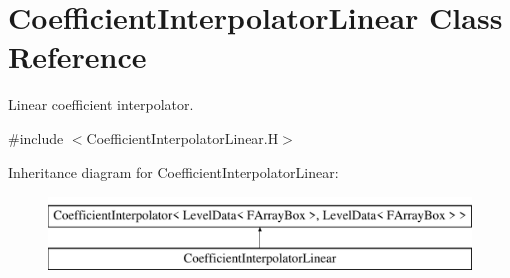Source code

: \hypertarget{class_coefficient_interpolator_linear}{}\section{Coefficient\+Interpolator\+Linear Class Reference}
\label{class_coefficient_interpolator_linear}


Linear coefficient interpolator.  




{\ttfamily \#include $<$Coefficient\+Interpolator\+Linear.\+H$>$}

Inheritance diagram for Coefficient\+Interpolator\+Linear\+:\begin{figure}[H]
\begin{center}
\leavevmode
\includegraphics[height=2.000000cm]{class_coefficient_interpolator_linear}
\end{center}
\end{figure}

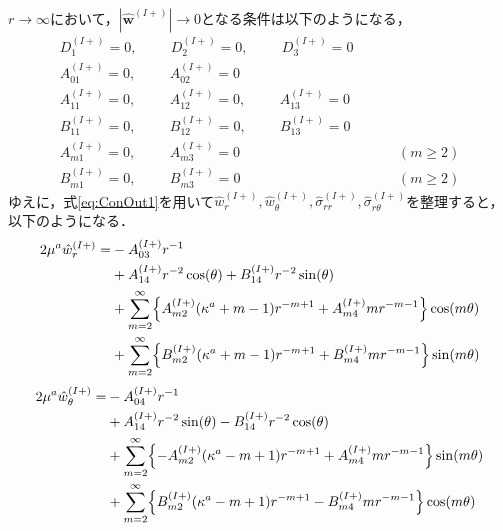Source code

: $r\rightarrow\infty$において，$|\hat{\bm{w}}^{(I+)}|\rightarrow0$となる条件は以下のようになる，
\begin{align}
D_{1}^{(I+)}=0,\hspace{1cm}
D_{2}^{(I+)}=0,\hspace{1cm}
D_{3}^{(I+)}=0&
\nonumber
\\
A_{01}^{(I+)}=0,\hspace{1cm}A_{02}^{(I+)}=0&
\nonumber
\\
A_{11}^{(I+)}=0,\hspace{1cm}A_{12}^{(I+)}=0,\hspace{1cm}A_{13}^{(I+)}=0&
\nonumber
\\
B_{11}^{(I+)}=0,\hspace{1cm}B_{12}^{(I+)}=0,\hspace{1cm}B_{13}^{(I+)}=0&
\nonumber
\\
A_{m1}^{(I+)}=0,\hspace{1cm}A_{m3}^{(I+)}=0&\hspace{1cm}(m\geq2)
\nonumber
\\
B_{m1}^{(I+)}=0,\hspace{1cm}B_{m3}^{(I+)}=0&\hspace{1cm}(m\geq2)
\label{eq:ConOut1}
\end{align}
ゆえに，式\eqref{eq:ConOut1}を用いて$\hat{w}_{r}^{(I+)},\hat{w}_{\theta}^{(I+)},\hat{\sigma}_{rr}^{(I+)},\hat{\sigma}_{r\theta}^{(I+)}$を整理すると，以下のようになる．
\begin{align}
	2\mu^{a}\hat{w}_{r}^{(I+)} =&-A_{03}^{(I+)}r^{-1}
	\nonumber
	\\
	&+A_{14}^{(I+)}r^{-2}\cos(\theta)
	+B_{14}^{(I+)}r^{-2}\sin(\theta)
	\nonumber
	\\
	&+\sum_{m=2}^{\infty}\Bigl\{A_{m2}^{(I+)}(\kappa^{a}+m-1)r^{-m+1}
	+A_{m4}^{(I+)}mr^{-m-1}\Bigr\}\cos(m\theta)
	\nonumber
	\\
	&+\sum_{m=2}^{\infty}\Bigl\{B_{m2}^{(I+)}(\kappa^{a}+m-1)r^{-m+1}
	+B_{m4}^{(I+)}mr^{-m-1}\Bigr\}\sin(m\theta)
	\label{eq:UROut1}
\end{align}
\begin{align}
	2\mu^{a}\hat{w}_{\theta}^{(I+)} =&-A_{04}^{(I+)}r^{-1}
	\nonumber
	\\
	&+A_{14}^{(I+)}r^{-2}\sin(\theta)
	-B_{14}^{(I+)}r^{-2}\cos(\theta)
	\nonumber
	\\
	&+\sum_{m=2}^{\infty}\Bigl\{-A_{m2}^{(I+)}(\kappa^{a}-m+1)r^{-m+1}
	+A_{m4}^{(I+)}mr^{-m-1}\Bigr\}\sin(m\theta)
	\nonumber
	\\
	&+\sum_{m=2}^{\infty}\Bigl\{B_{m2}^{(I+)}(\kappa^{a}-m+1)r^{-m+1}
	-B_{m4}^{(I+)}mr^{-m-1}\Bigr\}\cos(m\theta)
	\label{eq:UThOut1}
\end{align}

★ ★ ★

▶ What is expected
The whole of the data needs to be copied word for word, though not its pictures.

▶ Your response
Source code

: \hypertarget{class_coefficient_interpolator_linear}{}\section{Coefficient\+Interpolator\+Linear Class Reference}
\label{class_coefficient_interpolator_linear}


Linear coefficient interpolator.  




{\ttfamily \#include $<$Coefficient\+Interpolator\+Linear.\+H$>$}

Inheritance diagram for Coefficient\+Interpolator\+Linear\+:\begin{figure}[H]
\begin{center}
\leavevmode
\includegraphics[height=2.000000cm]{class_coefficient_interpolator_linear}
\end{center}
\end{figure}

Source code

: $r\rightarrow\infty$において，$|\hat{\bm{w}}^{(I+)}|\rightarrow0$となる条件は以下のようになる，
\begin{align}
D_{1}^{(I+)}=0,\hspace{1cm}
D_{2}^{(I+)}=0,\hspace{1cm}
D_{3}^{(I+)}=0&
\nonumber
\\
A_{01}^{(I+)}=0,\hspace{1cm}A_{02}^{(I+)}=0&
\nonumber
\\
A_{11}^{(I+)}=0,\hspace{1cm}A_{12}^{(I+)}=0,\hspace{1cm}A_{13}^{(I+)}=0&
\nonumber
\\
B_{11}^{(I+)}=0,\hspace{1cm}B_{12}^{(I+)}=0,\hspace{1cm}B_{13}^{(I+)}=0&
\nonumber
\\
A_{m1}^{(I+)}=0,\hspace{1cm}A_{m3}^{(I+)}=0&\hspace{1cm}(m\geq2)
\nonumber
\\
B_{m1}^{(I+)}=0,\hspace{1cm}B_{m3}^{(I+)}=0&\hspace{1cm}(m\geq2)
\label{eq:ConOut1}
\end{align}
ゆえに，式\eqref{eq:ConOut1}を用いて$\hat{w}_{r}^{(I+)},\hat{w}_{\theta}^{(I+)},\hat{\sigma}_{rr}^{(I+)},\hat{\sigma}_{r\theta}^{(I+)}$を整理すると，以下のようになる．
\begin{align}
	2\mu^{a}\hat{w}_{r}^{(I+)} =&-A_{03}^{(I+)}r^{-1}
	\nonumber
	\\
	&+A_{14}^{(I+)}r^{-2}\cos(\theta)
	+B_{14}^{(I+)}r^{-2}\sin(\theta)
	\nonumber
	\\
	&+\sum_{m=2}^{\infty}\Bigl\{A_{m2}^{(I+)}(\kappa^{a}+m-1)r^{-m+1}
	+A_{m4}^{(I+)}mr^{-m-1}\Bigr\}\cos(m\theta)
	\nonumber
	\\
	&+\sum_{m=2}^{\infty}\Bigl\{B_{m2}^{(I+)}(\kappa^{a}+m-1)r^{-m+1}
	+B_{m4}^{(I+)}mr^{-m-1}\Bigr\}\sin(m\theta)
	\label{eq:UROut1}
\end{align}
\begin{align}
	2\mu^{a}\hat{w}_{\theta}^{(I+)} =&-A_{04}^{(I+)}r^{-1}
	\nonumber
	\\
	&+A_{14}^{(I+)}r^{-2}\sin(\theta)
	-B_{14}^{(I+)}r^{-2}\cos(\theta)
	\nonumber
	\\
	&+\sum_{m=2}^{\infty}\Bigl\{-A_{m2}^{(I+)}(\kappa^{a}-m+1)r^{-m+1}
	+A_{m4}^{(I+)}mr^{-m-1}\Bigr\}\sin(m\theta)
	\nonumber
	\\
	&+\sum_{m=2}^{\infty}\Bigl\{B_{m2}^{(I+)}(\kappa^{a}-m+1)r^{-m+1}
	-B_{m4}^{(I+)}mr^{-m-1}\Bigr\}\cos(m\theta)
	\label{eq:UThOut1}
\end{align}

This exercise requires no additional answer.